Car si parfois nous découvrons complètement une personnalité inconnue, sous la plume des enfants de célébrités, il arrive aussi que parfois, en de rares occasions, nous retrouvions de manière singulière quelqu’un que nous avions l’impression de connaître, dans une parfaite communion. Et ce à quoi nous avons accès, ce n’est pas seulement la rencontre d’une intimité, mais la confirmation que oui, cet être était bel et bien comme nous l’imaginions.

Suite de cet hors-série le mois prochain !

Hors-série n°2 : les romans font leur cinéma

Première partie.

Cet hors-série aurait également pu s’appeler : que mettre dans votre liseuse ou votre sac de plage ? Quels romans évoquent le mieux l’univers du cinéma ? Le septième art étant l’un des plus jeunes, les romans – et plus généralement les écrits – qui y font référence ne pourront remonter qu’au début du vingtième siècle.

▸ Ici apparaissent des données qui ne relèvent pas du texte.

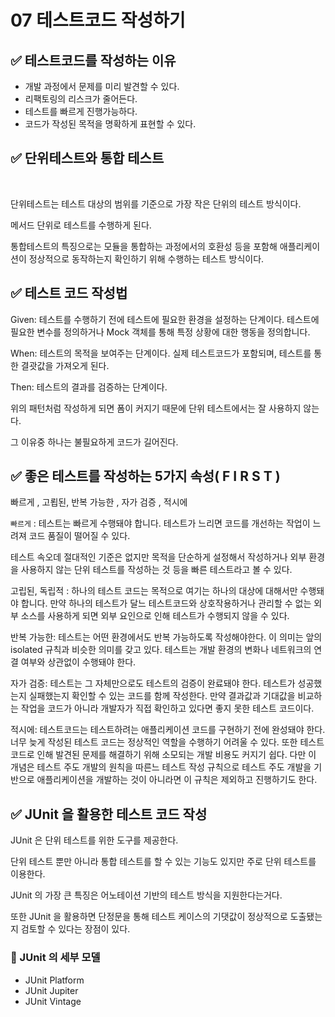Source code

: # 07 테스트코드 작성하기



## ✅ 테스트코드를 작성하는 이유

* 개발 과정에서 문제를 미리 발견할 수 있다.
* 리팩토링의 리스크가 줄어든다.
* 테스트를 빠르게 진행가능하다.
* 코드가 작성된 목적을 명확하게 표현할 수 있다.

## ✅ 단위테스트와 통합 테스트

<figure><img src="../.gitbook/assets/스크린샷 2023-11-29 오후 11.47.46.png" alt="" width="375"><figcaption></figcaption></figure>

단위테스트는 테스트 대상의 범위를 기준으로 가장 작은 단위의 테스트 방식이다.

메서드 단위로 테스트를 수행하게 된다.

통합테스트의 특징으로는 모듈을 통합하는 과정에서의 호환성 등을 포함해 애플리케이션이 정상적으로 동작하는지 확인하기 위해 수행하는 테스트 방식이다.



## ✅ 테스트 코드 작성법

Given: 테스트를 수행하기 전에 테스트에 필요한 환경을 설정하는 단계이다. 테스트에 필요한 변수를 정의하거나 Mock 객체를 통해 특정 상황에 대한 행동을 정의합니다.

When: 테스트의 목적을 보여주는 단계이다. 실제 테스트코드가 포함되며, 테스트를 통한 결괏값을 가져오게 된다.

Then: 테스트의 결과를 검증하는 단계이다.

위의 패턴처럼 작성하게  되면 폼이 커지기 때문에 단위 테스트에서는 잘 사용하지 않는다.

그 이유중 하나는 불필요하게 코드가 길어진다.



## ✅ 좋은 테스트를 작성하는 5가지 속성( F I R S T )

빠르게 , 고룁된, 반복 가능한 , 자가 검증 , 적시에



`빠르게` : 테스트는 빠르게 수행돼야 합니다. 테스트가 느리면 코드를 개선하는 작업이 느려져 코드 품질이 떨어질 수 있다.

테스트 속오데 절대적인 기준은 없지만 목적을 단순하게 설정해서 작성하거나 외부 환경을 사용하지 않는 단위 테스트를 작성하는 것 등을 빠른 테스트라고 볼 수 있다.



고립된, 독립적 : 하나의 테스트 코드는 목적으로 여기는 하나의 대상에 대해서만 수행돼야 합니다. 만약 하나의 테스트가 달느 테스트코드와 상호작용하거나 관리할 수 없는 외부 소스를 사용하게 되면 외부 요인으로 인해 테스트가 수행되지 않을 수 있다.



반복 가능한: 테스트는 어떤 환경에서도 반복 가능하도록 작성해야한다. 이 의미는 앞의 isolated 규칙과 비슷한 의미를 갖고 있다. 테스트는 개발 환경의 변화나 네트워크의 연결 여부와 상관없이 수행돼야 한다.



자가 검증: 테스트는 그 자체만으로도 테스트의 검증이 완료돼야 한다. 테스트가 성공했는지 실패했는지 확인할 수 있는 코드를 함께 작성한다.  만약 결과값과 기대값을 비교하는 작업을 코드가 아니라 개발자가 직접 확인하고 있다면 좋지 못한 테스트 코드이다.



적시에: 테스트코드는 테스트하려는 애플리케이션 코드를 구현하기 전에 완성돼야 한다. 너무 늦게 작성된 테스트 코드는 정상적인 역할을 수행하기 어려울 수 있다. 또한 테스트 코드로 인해 발견된 문제를 해결하기 위해 소모되는 개발 비용도 커지기 쉽다. 다만 이 개념은 테스트 주도 개발의 원칙을 따른느 테스트 작성 규칙으로 테스트 주도 개발을 기반으로 애플리케이션을 개발하는 것이 아니라면 이 규칙은 제외하고 진행하기도 한다.



## ✅ JUnit 을 활용한 테스트 코드 작성

JUnit 은 단위 테스트를 위한 도구를 제공한다.

단위 테스트 뿐만 아니라 통합 테스트를 할 수 있는 기능도 있지만 주로 단위 테스트를 이용한다.

JUnit 의 가장 큰 특징은 어노테이션 기반의 테스트 방식을 지원한다는거다.

또한 JUnit 을 활용하면 단정문을 통해 테스트 케이스의 기댓값이 정상적으로 도출됐는지 검토할 수 있다는 장점이 있다.

### 📌 JUnit 의 세부 모델

* JUnit Platform
* JUnit Jupiter
* JUnit Vintage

Je n’en ferai pas pour autant une liste chronologique.

Certains évoquent le cinéma en impressionnistes, par légères touches, qui se fondent dans le décor du roman : le septième art n’est qu’un imaginaire collectif, un nouveau divertissement soudain apparu, et qui suscite une nouvelle culture, de nouvelles richesses, de nouvelles habitudes. Les auteurs de ces oeuvres ont assisté, parfois à l’apparition, souvent à la jeunesse de ce divertissement d’abord méprisé avant d’être accepté.

D’autres font du cinéma leur personnage central… ou si ce n’est le cinéma en lui-même, en tout cas est-ce l’une ou l’autre de ses créatures : comédiens, réalisateurs, critiques ou simples spectateurs. Si bien que l’on retrouve dans le texte l’une de ces mises en abyme propres au cinéma : le spectateur n’observe pas le film sur l’écran, il suit au fil de sa lecture le film en train de se faire, étroitement mêlé à l’intrigue du roman.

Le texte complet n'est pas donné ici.